雨下得很大, 大巴車的車窗上都被水珠糊住,阻隔了視線。司機打開了雨刷器, 礙於濕滑的地麵, 他不由得放慢了行駛速度。
久仁透過車窗望著外麵模糊的景象, 心中不免擔心:“這麼大的雨,也不知道什麼時候能停。明明剛剛還是大晴天的, 老天爺真是隨心所欲。”
“要是不能停的話, 恐怕比賽就隻有延期了。”景仁說。
久仁並非杞人憂天, 抵達目的地以後, 幸村直接去了比賽總部詢問情況, 真田和柳陪同一起,切原和夏目因為想要去衛生間所以和他們結伴同行,其他人則在附近找了一家飲品店避雨休息, 等待下發的比賽通知。
這麼大的雨, 一時半會兒停不了的話,大概率是會延期的。
畢竟就算停了,球場乾不了,也是不能進行比賽的。
“部長,你們回來了?哎?赤也跟貴誌呢?”久仁發現本該和三巨頭一起回來的切原卻不見了蹤影。
真田指向身後:“他們不是就在我們後......”
在看到空無一人的街道時,真田的聲音戛然而止。
“赤也一直迷迷糊糊的,不會是不小心沒跟上你們所以迷路了吧?”久仁無奈扶額,以切原以往的“豐功偉績”, 他覺得這件事情的可能性實在是太大了。
但是夏目又是怎麼回事?總不能也跟著迷路了吧?
對於可能迷路的切原,幸村也是無可奈何。
“打電話問一下貴誌吧。
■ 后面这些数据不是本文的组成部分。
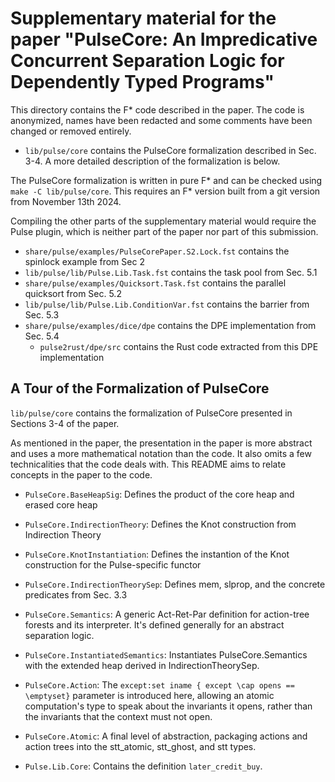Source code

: # Supplementary material for the paper "PulseCore: An Impredicative Concurrent Separation Logic for Dependently Typed Programs"

This directory contains the F* code described in the paper.
The code is anonymized, names have been redacted and some comments have been changed or removed entirely.

  - `lib/pulse/core` contains the PulseCore formalization described in Sec. 3-4.
     A more detailed description of the formalization is below.

The PulseCore formalization is written in pure F* and can be checked using `make -C lib/pulse/core`.
This requires an F* version built from a git version from November 13th 2024.

Compiling the other parts of the supplementary material would require the Pulse plugin,
which is neither part of the paper nor part of this submission.

  - `share/pulse/examples/PulseCorePaper.S2.Lock.fst` contains the spinlock example from Sec 2
  - `lib/pulse/lib/Pulse.Lib.Task.fst` contains the task pool from Sec. 5.1
  - `share/pulse/examples/Quicksort.Task.fst` contains the parallel quicksort from Sec. 5.2
  - `lib/pulse/lib/Pulse.Lib.ConditionVar.fst` contains the barrier from Sec. 5.3
  - `share/pulse/examples/dice/dpe` contains the DPE implementation from Sec. 5.4
    - `pulse2rust/dpe/src` contains the Rust code extracted from this DPE implementation

## A Tour of the Formalization of PulseCore

`lib/pulse/core` contains the formalization of PulseCore presented in Sections 3-4 of
the paper.

As mentioned in the paper, the presentation in the paper is more abstract and
uses a more mathematical notation than the code. It also omits a few
technicalities that the code deals with. This README aims to relate concepts in
the paper to the code.

* `PulseCore.BaseHeapSig`: Defines the product of the core heap and erased core heap

* `PulseCore.IndirectionTheory`: Defines the Knot construction from Indirection Theory

* `PulseCore.KnotInstantiation`: Defines the instantion of the Knot construction for the Pulse-specific functor

* `PulseCore.IndirectionTheorySep`: Defines mem, slprop, and the concrete predicates from Sec. 3.3

* `PulseCore.Semantics`: A generic Act-Ret-Par definition for action-tree forests
  and its interpreter. It's defined generally for an abstract separation logic.

* `PulseCore.InstantiatedSemantics`: Instantiates PulseCore.Semantics with the
  extended heap derived in IndirectionTheorySep.

* `PulseCore.Action`: The `except:set iname { except \cap opens == \emptyset}`
  parameter is introduced here, allowing an atomic computation's type to speak
  about the invariants it opens, rather than the invariants that the context
  must not open.

* `PulseCore.Atomic`: A final level of abstraction, packaging actions and action
  trees into the stt_atomic, stt_ghost, and stt types.

* `Pulse.Lib.Core`: Contains the definition `later_credit_buy`.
”
至少貴誌還稍微省心一些,跟他打聽一下情況。
久仁拿出手機撥通了夏目的電話,通過夏目的描述真田發現他目前所在的位置就在剛剛他們路過的一個地方。久仁再三勒令切原和夏目絕對不能亂動,也沒有勞動其他人,自己去找了。
與此同時,迷路的切原和發現切原掉隊後返回身來找人的夏目打算在附近找個地方避雨,正好在碰上了在涼亭處躲雨的青學,站在一旁不動峰的橘杏和身為在看到切原那張令人憎惡的麵孔後立刻露出了戒備的神色。
夏目本來想要提出躲雨的要求,察覺到氣氛不對後立刻噤聲。
“切原赤也,他就是害得橘韌帶受傷的球員。”大石看著切原,滿臉嚴肅地說道。
切原直接來到不二麵前,張口就是挑釁的話。夏目甚至沒來得及反應過來上前阻攔,切原的話便脫口而出。
“不二周助,手塚現在不在隊裡,你就等同是青學的主將,希望你在比賽的時候,能夠撐得久一點。”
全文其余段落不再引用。